Segment Open

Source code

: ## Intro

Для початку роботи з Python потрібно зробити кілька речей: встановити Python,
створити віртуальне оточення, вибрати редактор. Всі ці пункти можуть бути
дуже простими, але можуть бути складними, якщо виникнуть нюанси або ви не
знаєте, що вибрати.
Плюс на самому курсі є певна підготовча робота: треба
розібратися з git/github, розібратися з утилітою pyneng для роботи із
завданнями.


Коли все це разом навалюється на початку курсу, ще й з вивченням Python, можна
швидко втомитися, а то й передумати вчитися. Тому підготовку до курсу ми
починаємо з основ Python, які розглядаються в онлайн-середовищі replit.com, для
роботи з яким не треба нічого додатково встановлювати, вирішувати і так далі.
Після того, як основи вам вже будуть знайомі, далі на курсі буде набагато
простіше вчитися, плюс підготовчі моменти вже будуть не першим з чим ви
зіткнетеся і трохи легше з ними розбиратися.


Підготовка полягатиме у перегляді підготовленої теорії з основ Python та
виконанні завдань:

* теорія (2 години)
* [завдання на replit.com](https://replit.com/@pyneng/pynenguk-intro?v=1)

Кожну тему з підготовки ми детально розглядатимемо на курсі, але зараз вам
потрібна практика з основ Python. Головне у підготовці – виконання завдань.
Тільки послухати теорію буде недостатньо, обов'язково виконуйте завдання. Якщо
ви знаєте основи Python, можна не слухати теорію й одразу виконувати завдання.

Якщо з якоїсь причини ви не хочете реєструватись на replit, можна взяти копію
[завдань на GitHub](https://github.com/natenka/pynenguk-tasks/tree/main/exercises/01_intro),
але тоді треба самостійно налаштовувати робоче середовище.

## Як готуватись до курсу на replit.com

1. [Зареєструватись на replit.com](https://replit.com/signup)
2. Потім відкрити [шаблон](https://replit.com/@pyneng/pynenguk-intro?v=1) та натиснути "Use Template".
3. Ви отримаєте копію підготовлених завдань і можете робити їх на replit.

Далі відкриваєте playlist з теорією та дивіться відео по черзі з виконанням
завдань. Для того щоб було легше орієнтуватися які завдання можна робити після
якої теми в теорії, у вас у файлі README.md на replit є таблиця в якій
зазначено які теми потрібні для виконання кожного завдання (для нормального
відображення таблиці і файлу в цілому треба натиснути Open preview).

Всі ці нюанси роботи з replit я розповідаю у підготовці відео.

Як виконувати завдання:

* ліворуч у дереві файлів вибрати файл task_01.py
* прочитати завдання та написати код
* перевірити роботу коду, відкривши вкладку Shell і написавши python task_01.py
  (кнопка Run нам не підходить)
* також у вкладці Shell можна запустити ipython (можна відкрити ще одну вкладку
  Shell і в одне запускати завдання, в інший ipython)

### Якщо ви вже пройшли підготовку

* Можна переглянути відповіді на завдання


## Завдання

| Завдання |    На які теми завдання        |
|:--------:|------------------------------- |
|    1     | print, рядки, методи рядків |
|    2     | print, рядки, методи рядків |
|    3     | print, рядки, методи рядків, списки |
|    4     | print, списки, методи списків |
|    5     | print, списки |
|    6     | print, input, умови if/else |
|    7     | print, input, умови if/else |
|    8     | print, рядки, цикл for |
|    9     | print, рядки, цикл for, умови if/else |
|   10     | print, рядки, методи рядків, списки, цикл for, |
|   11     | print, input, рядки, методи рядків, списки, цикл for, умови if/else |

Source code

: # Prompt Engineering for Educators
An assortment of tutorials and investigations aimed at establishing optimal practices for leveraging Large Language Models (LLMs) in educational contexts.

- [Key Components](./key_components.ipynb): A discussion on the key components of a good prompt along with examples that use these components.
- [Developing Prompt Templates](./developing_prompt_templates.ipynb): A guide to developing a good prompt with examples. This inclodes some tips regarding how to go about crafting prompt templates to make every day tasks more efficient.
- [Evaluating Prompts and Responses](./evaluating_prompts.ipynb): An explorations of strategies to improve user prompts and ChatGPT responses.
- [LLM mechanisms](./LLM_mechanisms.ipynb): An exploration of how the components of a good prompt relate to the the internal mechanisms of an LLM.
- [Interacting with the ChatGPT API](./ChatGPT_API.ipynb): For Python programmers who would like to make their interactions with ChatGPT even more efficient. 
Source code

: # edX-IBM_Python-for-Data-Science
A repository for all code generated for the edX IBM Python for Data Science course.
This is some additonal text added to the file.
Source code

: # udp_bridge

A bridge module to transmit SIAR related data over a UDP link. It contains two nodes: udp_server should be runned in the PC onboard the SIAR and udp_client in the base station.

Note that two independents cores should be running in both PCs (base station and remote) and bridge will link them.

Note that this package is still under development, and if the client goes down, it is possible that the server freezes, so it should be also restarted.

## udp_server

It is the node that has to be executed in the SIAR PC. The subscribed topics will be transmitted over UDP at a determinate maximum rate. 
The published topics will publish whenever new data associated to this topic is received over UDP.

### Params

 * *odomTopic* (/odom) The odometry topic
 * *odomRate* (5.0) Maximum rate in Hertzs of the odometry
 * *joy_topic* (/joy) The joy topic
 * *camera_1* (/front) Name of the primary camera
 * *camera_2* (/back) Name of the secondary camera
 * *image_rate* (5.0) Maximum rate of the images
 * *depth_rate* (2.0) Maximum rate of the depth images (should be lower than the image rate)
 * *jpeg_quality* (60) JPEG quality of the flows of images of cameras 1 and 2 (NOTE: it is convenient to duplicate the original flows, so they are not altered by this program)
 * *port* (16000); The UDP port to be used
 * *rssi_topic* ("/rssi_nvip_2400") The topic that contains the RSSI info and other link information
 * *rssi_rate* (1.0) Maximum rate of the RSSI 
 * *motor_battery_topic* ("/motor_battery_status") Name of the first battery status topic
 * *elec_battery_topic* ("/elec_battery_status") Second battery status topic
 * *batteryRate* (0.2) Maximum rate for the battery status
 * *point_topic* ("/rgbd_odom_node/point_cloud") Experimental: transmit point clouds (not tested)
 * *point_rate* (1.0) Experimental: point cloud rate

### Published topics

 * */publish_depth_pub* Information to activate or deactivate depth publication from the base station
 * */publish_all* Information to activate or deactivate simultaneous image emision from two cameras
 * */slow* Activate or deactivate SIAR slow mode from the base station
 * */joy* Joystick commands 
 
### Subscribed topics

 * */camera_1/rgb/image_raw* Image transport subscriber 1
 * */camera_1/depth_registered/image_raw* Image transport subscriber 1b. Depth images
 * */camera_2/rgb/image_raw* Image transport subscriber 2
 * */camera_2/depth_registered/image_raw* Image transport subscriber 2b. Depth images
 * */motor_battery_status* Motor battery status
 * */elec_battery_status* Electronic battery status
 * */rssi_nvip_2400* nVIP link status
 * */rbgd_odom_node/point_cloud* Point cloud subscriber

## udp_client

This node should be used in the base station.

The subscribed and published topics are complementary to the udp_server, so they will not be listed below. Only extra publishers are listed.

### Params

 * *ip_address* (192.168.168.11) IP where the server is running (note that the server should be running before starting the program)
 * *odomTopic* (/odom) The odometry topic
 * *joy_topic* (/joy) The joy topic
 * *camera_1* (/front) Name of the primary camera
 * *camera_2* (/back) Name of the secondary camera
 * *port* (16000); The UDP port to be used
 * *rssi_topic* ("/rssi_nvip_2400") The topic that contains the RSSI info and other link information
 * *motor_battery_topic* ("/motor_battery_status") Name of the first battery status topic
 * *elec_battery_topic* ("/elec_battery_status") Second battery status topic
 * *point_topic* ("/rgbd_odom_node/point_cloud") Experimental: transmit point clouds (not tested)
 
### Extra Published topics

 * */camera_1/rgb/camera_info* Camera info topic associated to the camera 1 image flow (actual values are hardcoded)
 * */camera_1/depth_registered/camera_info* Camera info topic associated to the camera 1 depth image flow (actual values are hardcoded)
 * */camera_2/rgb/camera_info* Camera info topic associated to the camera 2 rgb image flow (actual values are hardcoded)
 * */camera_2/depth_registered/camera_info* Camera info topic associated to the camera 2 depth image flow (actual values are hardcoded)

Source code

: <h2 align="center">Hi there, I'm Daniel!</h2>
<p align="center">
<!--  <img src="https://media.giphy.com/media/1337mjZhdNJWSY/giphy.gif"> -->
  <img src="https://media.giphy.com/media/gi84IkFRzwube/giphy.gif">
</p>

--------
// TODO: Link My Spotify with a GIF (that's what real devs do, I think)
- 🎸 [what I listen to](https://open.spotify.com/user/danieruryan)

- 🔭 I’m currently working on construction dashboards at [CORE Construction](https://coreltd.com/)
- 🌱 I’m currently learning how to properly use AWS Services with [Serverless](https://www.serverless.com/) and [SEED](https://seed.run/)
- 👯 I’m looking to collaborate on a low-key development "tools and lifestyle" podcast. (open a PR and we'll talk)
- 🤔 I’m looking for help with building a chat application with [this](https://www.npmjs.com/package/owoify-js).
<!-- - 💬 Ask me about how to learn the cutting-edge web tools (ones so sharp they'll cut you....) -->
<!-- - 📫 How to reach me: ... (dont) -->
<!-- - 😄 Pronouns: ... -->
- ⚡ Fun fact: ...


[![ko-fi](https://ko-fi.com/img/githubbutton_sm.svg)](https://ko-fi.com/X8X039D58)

Segment Closed

#### Exercise description
Look above for the line holding "2. Потім відкрити". Print it and every line after it, exactly, through the line holding "відображення таблиці і".

#### Response area
2. Потім відкрити [шаблон](https://replit.com/@pyneng/pynenguk-intro?v=1) та натиснути "Use Template".
3. Ви отримаєте копію підготовлених завдань і можете робити їх на replit.

Далі відкриваєте playlist з теорією та дивіться відео по черзі з виконанням
завдань. Для того щоб було легше орієнтуватися які завдання можна робити після
якої теми в теорії, у вас у файлі README.md на replit є таблиця в якій
зазначено які теми потрібні для виконання кожного завдання (для нормального
відображення таблиці і файлу в цілому треба натиснути Open preview).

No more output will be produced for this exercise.